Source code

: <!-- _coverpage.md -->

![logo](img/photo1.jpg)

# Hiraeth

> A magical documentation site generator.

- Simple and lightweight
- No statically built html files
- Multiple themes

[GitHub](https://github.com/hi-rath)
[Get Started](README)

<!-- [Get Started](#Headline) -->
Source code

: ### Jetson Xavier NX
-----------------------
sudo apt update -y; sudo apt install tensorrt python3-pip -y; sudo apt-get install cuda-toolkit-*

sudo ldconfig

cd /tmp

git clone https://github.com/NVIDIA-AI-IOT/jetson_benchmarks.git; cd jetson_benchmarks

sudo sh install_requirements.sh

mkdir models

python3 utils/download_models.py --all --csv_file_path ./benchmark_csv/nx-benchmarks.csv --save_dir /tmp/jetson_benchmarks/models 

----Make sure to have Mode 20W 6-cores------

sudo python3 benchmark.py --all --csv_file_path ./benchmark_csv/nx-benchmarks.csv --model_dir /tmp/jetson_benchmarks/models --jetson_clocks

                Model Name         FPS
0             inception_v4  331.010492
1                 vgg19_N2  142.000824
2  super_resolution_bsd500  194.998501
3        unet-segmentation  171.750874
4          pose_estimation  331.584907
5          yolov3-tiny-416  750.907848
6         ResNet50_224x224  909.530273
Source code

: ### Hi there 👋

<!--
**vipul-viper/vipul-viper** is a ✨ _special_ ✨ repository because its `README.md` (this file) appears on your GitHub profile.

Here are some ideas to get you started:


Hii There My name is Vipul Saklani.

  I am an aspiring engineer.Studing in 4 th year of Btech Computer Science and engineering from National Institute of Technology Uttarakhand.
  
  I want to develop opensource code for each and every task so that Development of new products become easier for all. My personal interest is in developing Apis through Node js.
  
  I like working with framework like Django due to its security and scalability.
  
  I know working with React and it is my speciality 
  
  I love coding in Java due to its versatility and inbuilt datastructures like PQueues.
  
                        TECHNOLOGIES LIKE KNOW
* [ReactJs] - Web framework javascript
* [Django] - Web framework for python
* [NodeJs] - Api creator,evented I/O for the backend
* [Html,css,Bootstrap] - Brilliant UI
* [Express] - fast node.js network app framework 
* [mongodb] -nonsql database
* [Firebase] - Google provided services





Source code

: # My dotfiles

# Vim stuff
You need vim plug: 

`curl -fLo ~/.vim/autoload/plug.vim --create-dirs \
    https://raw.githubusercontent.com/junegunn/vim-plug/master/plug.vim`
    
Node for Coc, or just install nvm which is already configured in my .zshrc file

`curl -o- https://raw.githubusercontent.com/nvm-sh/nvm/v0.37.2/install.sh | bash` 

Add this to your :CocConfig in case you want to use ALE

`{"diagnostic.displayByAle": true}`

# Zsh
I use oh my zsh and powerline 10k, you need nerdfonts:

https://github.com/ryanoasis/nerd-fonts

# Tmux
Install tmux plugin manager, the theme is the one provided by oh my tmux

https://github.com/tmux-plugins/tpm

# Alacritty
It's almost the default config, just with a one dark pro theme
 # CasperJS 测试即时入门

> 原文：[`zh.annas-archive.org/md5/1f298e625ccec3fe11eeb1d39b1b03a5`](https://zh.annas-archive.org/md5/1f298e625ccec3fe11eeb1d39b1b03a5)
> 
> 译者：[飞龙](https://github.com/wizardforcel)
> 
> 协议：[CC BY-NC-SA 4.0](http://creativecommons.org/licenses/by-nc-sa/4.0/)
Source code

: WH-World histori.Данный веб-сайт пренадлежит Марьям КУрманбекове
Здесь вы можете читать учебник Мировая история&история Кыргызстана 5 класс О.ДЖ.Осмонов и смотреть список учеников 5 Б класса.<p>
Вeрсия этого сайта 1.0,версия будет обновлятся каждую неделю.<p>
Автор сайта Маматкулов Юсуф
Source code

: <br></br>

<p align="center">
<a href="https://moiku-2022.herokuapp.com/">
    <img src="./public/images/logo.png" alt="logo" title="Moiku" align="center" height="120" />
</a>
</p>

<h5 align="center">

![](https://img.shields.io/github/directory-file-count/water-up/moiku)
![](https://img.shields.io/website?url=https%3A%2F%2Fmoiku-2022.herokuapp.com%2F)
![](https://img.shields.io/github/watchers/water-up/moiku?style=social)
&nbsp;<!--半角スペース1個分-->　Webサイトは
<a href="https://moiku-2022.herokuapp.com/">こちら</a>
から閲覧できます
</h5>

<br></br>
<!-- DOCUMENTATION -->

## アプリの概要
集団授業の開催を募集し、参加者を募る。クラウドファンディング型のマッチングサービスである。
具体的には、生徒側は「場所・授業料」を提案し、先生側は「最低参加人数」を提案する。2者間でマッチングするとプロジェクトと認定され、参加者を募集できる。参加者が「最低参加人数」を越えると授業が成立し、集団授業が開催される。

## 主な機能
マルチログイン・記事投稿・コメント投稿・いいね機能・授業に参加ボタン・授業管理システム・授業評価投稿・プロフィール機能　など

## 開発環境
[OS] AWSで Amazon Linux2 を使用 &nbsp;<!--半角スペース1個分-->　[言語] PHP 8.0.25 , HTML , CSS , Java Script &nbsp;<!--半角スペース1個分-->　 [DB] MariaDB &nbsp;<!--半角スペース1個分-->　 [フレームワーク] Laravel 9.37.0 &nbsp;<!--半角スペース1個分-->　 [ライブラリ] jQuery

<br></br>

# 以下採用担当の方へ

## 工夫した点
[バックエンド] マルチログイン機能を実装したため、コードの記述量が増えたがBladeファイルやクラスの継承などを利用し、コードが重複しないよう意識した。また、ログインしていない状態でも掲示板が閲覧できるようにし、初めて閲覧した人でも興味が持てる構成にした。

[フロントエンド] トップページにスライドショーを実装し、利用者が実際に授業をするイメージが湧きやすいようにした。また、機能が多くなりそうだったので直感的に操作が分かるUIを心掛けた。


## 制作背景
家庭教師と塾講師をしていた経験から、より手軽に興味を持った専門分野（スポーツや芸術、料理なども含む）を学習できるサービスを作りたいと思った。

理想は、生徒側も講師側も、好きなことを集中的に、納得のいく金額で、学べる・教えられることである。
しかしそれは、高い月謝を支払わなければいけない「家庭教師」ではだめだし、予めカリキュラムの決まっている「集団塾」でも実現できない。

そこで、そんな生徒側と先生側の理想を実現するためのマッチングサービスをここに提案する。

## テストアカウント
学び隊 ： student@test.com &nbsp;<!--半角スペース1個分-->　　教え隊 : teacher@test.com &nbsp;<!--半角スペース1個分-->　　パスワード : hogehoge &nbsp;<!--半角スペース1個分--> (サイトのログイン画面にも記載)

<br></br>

**The task**
The data must be retyped in full, exactly as it reads.

**Result of the exercise**
Source code

: <!-- _coverpage.md -->

![logo](img/photo1.jpg)

# Hiraeth

> A magical documentation site generator.

- Simple and lightweight
- No statically built html files
- Multiple themes

[GitHub](https://github.com/hi-rath)
[Get Started](README)

<!-- [Get Started](#Headline) -->
Source code

: ### Jetson Xavier NX
-----------------------
sudo apt update -y; sudo apt install tensorrt python3-pip -y; sudo apt-get install cuda-toolkit-*

sudo ldconfig

cd /tmp

git clone https://github.com/NVIDIA-AI-IOT/jetson_benchmarks.git; cd jetson_benchmarks

sudo sh install_requirements.sh

mkdir models

python3 utils/download_models.py --all --csv_file_path ./benchmark_csv/nx-benchmarks.csv --save_dir /tmp/jetson_benchmarks/models 

----Make sure to have Mode 20W 6-cores------

sudo python3 benchmark.py --all --csv_file_path ./benchmark_csv/nx-benchmarks.csv --model_dir /tmp/jetson_benchmarks/models --jetson_clocks

                Model Name         FPS
0             inception_v4  331.010492
1                 vgg19_N2  142.000824
2  super_resolution_bsd500  194.998501
3        unet-segmentation  171.750874
4          pose_estimation  331.584907
5          yolov3-tiny-416  750.907848
6         ResNet50_224x224  909.530273
Source code

: ### Hi there 👋

<!--
**vipul-viper/vipul-viper** is a ✨ _special_ ✨ repository because its `README.md` (this file) appears on your GitHub profile.

Here are some ideas to get you started:


Hii There My name is Vipul Saklani.

  I am an aspiring engineer.Studing in 4 th year of Btech Computer Science and engineering from National Institute of Technology Uttarakhand.
  
  I want to develop opensource code for each and every task so that Development of new products become easier for all. My personal interest is in developing Apis through Node js.
  
  I like working with framework like Django due to its security and scalability.
  
  I know working with React and it is my speciality 
  
  I love coding in Java due to its versatility and inbuilt datastructures like PQueues.
  
                        TECHNOLOGIES LIKE KNOW
* [ReactJs] - Web framework javascript
* [Django] - Web framework for python
* [NodeJs] - Api creator,evented I/O for the backend
* [Html,css,Bootstrap] - Brilliant UI
* [Express] - fast node.js network app framework 
* [mongodb] -nonsql database
* [Firebase] - Google provided services





Source code

: # My dotfiles

# Vim stuff
You need vim plug: 

`curl -fLo ~/.vim/autoload/plug.vim --create-dirs \
    https://raw.githubusercontent.com/junegunn/vim-plug/master/plug.vim`
    
Node for Coc, or just install nvm which is already configured in my .zshrc file

`curl -o- https://raw.githubusercontent.com/nvm-sh/nvm/v0.37.2/install.sh | bash` 

Add this to your :CocConfig in case you want to use ALE

`{"diagnostic.displayByAle": true}`

# Zsh
I use oh my zsh and powerline 10k, you need nerdfonts:

https://github.com/ryanoasis/nerd-fonts

# Tmux
Install tmux plugin manager, the theme is the one provided by oh my tmux

https://github.com/tmux-plugins/tpm

# Alacritty
It's almost the default config, just with a one dark pro theme
 # CasperJS 测试即时入门

> 原文：[`zh.annas-archive.org/md5/1f298e625ccec3fe11eeb1d39b1b03a5`](https://zh.annas-archive.org/md5/1f298e625ccec3fe11eeb1d39b1b03a5)
> 
> 译者：[飞龙](https://github.com/wizardforcel)
> 
> 协议：[CC BY-NC-SA 4.0](http://creativecommons.org/licenses/by-nc-sa/4.0/)
Source code

: WH-World histori.Данный веб-сайт пренадлежит Марьям КУрманбекове
Здесь вы можете читать учебник Мировая история&история Кыргызстана 5 класс О.ДЖ.Осмонов и смотреть список учеников 5 Б класса.<p>
Вeрсия этого сайта 1.0,версия будет обновлятся каждую неделю.<p>
Автор сайта Маматкулов Юсуф
Source code

: <br></br>

<p align="center">
<a href="https://moiku-2022.herokuapp.com/">
    <img src="./public/images/logo.png" alt="logo" title="Moiku" align="center" height="120" />
</a>
</p>

<h5 align="center">

![](https://img.shields.io/github/directory-file-count/water-up/moiku)
![](https://img.shields.io/website?url=https%3A%2F%2Fmoiku-2022.herokuapp.com%2F)
![](https://img.shields.io/github/watchers/water-up/moiku?style=social)
&nbsp;<!--半角スペース1個分-->　Webサイトは
<a href="https://moiku-2022.herokuapp.com/">こちら</a>
から閲覧できます
</h5>

<br></br>
<!-- DOCUMENTATION -->

## アプリの概要
集団授業の開催を募集し、参加者を募る。クラウドファンディング型のマッチングサービスである。
具体的には、生徒側は「場所・授業料」を提案し、先生側は「最低参加人数」を提案する。2者間でマッチングするとプロジェクトと認定され、参加者を募集できる。参加者が「最低参加人数」を越えると授業が成立し、集団授業が開催される。

## 主な機能
マルチログイン・記事投稿・コメント投稿・いいね機能・授業に参加ボタン・授業管理システム・授業評価投稿・プロフィール機能　など

## 開発環境
[OS] AWSで Amazon Linux2 を使用 &nbsp;<!--半角スペース1個分-->　[言語] PHP 8.0.25 , HTML , CSS , Java Script &nbsp;<!--半角スペース1個分-->　 [DB] MariaDB &nbsp;<!--半角スペース1個分-->　 [フレームワーク] Laravel 9.37.0 &nbsp;<!--半角スペース1個分-->　 [ライブラリ] jQuery

<br></br>

# 以下採用担当の方へ

## 工夫した点
[バックエンド] マルチログイン機能を実装したため、コードの記述量が増えたがBladeファイルやクラスの継承などを利用し、コードが重複しないよう意識した。また、ログインしていない状態でも掲示板が閲覧できるようにし、初めて閲覧した人でも興味が持てる構成にした。

[フロントエンド] トップページにスライドショーを実装し、利用者が実際に授業をするイメージが湧きやすいようにした。また、機能が多くなりそうだったので直感的に操作が分かるUIを心掛けた。


## 制作背景
家庭教師と塾講師をしていた経験から、より手軽に興味を持った専門分野（スポーツや芸術、料理なども含む）を学習できるサービスを作りたいと思った。

理想は、生徒側も講師側も、好きなことを集中的に、納得のいく金額で、学べる・教えられることである。
しかしそれは、高い月謝を支払わなければいけない「家庭教師」ではだめだし、予めカリキュラムの決まっている「集団塾」でも実現できない。

そこで、そんな生徒側と先生側の理想を実現するためのマッチングサービスをここに提案する。

## テストアカウント
学び隊 ： student@test.com &nbsp;<!--半角スペース1個分-->　　教え隊 : teacher@test.com &nbsp;<!--半角スペース1個分-->　　パスワード : hogehoge &nbsp;<!--半角スペース1個分--> (サイトのログイン画面にも記載)

<br></br>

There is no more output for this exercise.